- Active: 1943–1945
- Country: Soviet Union
- Branch: Red Army
- Engagements: World War II Battle of Prokhorovka; Belgorod-Kharkov Offensive; Battle of the Dnieper; Dnieper–Carpathian Offensive; East Prussian Offensive; ;
- Decorations: Order of Lenin; Order of the Red Banner; Order of Suvorov, 2nd class;
- Battle honours: Znamianka

Commanders
- Notable commanders: Ivan Kirichenko; Yevgeny Fominykh;

= 29th Tank Corps =

Tank corps of the Soviet military

The 29th Tank Corps was a tank corps of the Soviet Union's Red Army. Formed in February 1943, the corps served through the entire war, fighting in the Battle of Prokhorovka, the Belgorod-Kharkov Offensive, the Battle of the Dnieper, the Dnieper–Carpathian Offensive, Operation Bagration, and the East Prussian Offensive. After the war ended, it was converted into a tank division.

== Formation ==
The corps began forming on 22 February 1943 at the Moscow Armored Training Center near Naro-Fominsk, and soon became part of the new 5th Guards Tank Army. The 29th included the 25th, 31st, and 32nd Tank Brigades, the 53rd Motor Rifle Brigade, the 271st Mortar Regiment, and other smaller units, and was commanded by Major General Fyodor Anikushkin. Its chief of staff was Colonel Yevgeny Fominykh. The corps' three tank brigades were battle-hardened, but the others were newly formed and had not yet seen combat. On 2 March, Colonel Ivan Kirichenko became the corps commander. By 12 March, the corps concentrated 30 kilometers southwest of Millerovo, where it was joined by combat support units and received reinforcements. On 19 March, the entire army was ordered by Stavka to concentrate near Ostrogozhsk by 24 March, in a march taking place during the spring rasputitsa.

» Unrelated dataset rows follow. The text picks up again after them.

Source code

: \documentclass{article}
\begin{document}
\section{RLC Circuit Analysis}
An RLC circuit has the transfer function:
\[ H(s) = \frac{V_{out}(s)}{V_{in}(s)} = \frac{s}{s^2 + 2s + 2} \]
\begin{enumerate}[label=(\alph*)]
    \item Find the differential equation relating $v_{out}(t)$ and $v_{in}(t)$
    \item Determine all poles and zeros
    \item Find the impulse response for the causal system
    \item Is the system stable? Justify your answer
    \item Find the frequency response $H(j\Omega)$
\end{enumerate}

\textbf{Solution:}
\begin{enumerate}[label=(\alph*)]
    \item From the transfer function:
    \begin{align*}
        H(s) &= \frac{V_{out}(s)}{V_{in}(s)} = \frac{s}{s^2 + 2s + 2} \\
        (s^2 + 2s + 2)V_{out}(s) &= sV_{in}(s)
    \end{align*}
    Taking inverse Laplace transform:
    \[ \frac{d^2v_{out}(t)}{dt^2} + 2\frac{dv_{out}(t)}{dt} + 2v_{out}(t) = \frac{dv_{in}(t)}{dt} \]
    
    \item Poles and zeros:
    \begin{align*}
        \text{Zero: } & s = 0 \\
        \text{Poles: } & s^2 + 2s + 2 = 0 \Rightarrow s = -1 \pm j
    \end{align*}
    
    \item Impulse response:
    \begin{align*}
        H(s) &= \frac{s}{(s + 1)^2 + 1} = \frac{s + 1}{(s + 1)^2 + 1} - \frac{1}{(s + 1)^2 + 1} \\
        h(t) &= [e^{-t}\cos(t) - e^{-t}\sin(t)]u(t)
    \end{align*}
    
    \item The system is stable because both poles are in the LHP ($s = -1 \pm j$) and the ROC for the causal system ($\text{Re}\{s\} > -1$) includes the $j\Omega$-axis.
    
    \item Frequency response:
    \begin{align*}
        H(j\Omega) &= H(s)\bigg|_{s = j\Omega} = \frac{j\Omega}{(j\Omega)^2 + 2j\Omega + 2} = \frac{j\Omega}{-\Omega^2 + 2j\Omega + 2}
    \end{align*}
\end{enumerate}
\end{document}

After reaching the Ostrogozhsk area, the corps began intensive combat training on 1 April in anticipation of upcoming operations. In early May, army commander Lieutenant General Pavel Rotmistrov reorganized the tank brigades in order to create a strong corps reserve to repel unexpected enemy tank attacks and develop the breakthrough, the 32nd Brigade was equipped with only T-34 medium tanks, consisting of two battalions with three companies each, a total of 65 tanks. The 32nd's T-70 light tanks were transferred to the 25th and 31st Brigades, which also had a two-battalion structure, with the first battalion equipped with T-34s and the second battalion with T-70s. The corps was completely formed by 10 May after it was joined by the 14th Guards Heavy Tank Regiment and the 108th Anti-tank Artillery Regiment. On 30 May, the corps' brigades and the 271st Mortar Regiment received their battle flags in a ceremony.

== Battle of Prokhorovka ==

T-34s of the corps in start positions during the Battle of Prokhorovka

In two separate marches, first during the day on 7 July, and second on the night of 9 July, the corps covered a combined distance of 300 kilometers to reach its starting positions in the ravines to the north of Prokhorovka.
The corps then fought in the Battle of Prokhorovka, a Soviet counterattack during the Battle of Kursk.

== Postwar ==
On 10 June 1945, the 29th Tank Corps was converted into the 29th Tank Division, and its brigades became regiments.

The division served through the Cold War with the 5th Guards Tank Army in the Belorussian Military District, being referred to by the Military Unit Number 28390. By the 1980s it was being maintained as a "Not Ready Division - High-Strength Cadre;" in 1985 it had only 2150 men assigned.

The division was disbanded in July 1990 (Holm/Feskov) or August 1990. Feskov et al. 2013 says that it became the 6313th Base for Storage of Weapons and Equipment while divisional history sites say rather than the 6297th Property Storage Base (Russian: 6297 база хранения имущества (БХИ)) was formed on its basis, with "limited tasks and capabilities." The division then became part of the Armed Forces of Belarus on the dissolution of the Soviet Union. By the end of 1992 the 6297th Base had become the 29th Base for Storage of Weapons and Equipment (BKhVT), and the honorific "Znamenskaya" and the military awards of the 29th Tank Division were transferred to it. The main purpose of the BKhVT was to store weapons, military equipment and stocks of materiel, as well as organizing and conducting training camps and planned training of assigned personnel in connection with mobilization. The base cooperated with the material-technical support elements of the 969th Central Tank Reserve Base to arrange "special" maintenance facilities. The 29th Base in Slutsk was equipped with a TKNT-3B modern computer simulator for main-gun training of three crews of T-72B tanks at the same time. A shooting range, a stadium, and electrified guard training classes were active at the 29th Base; Kulan writes that the base was "one of the best in the 5th Guards Army Corps."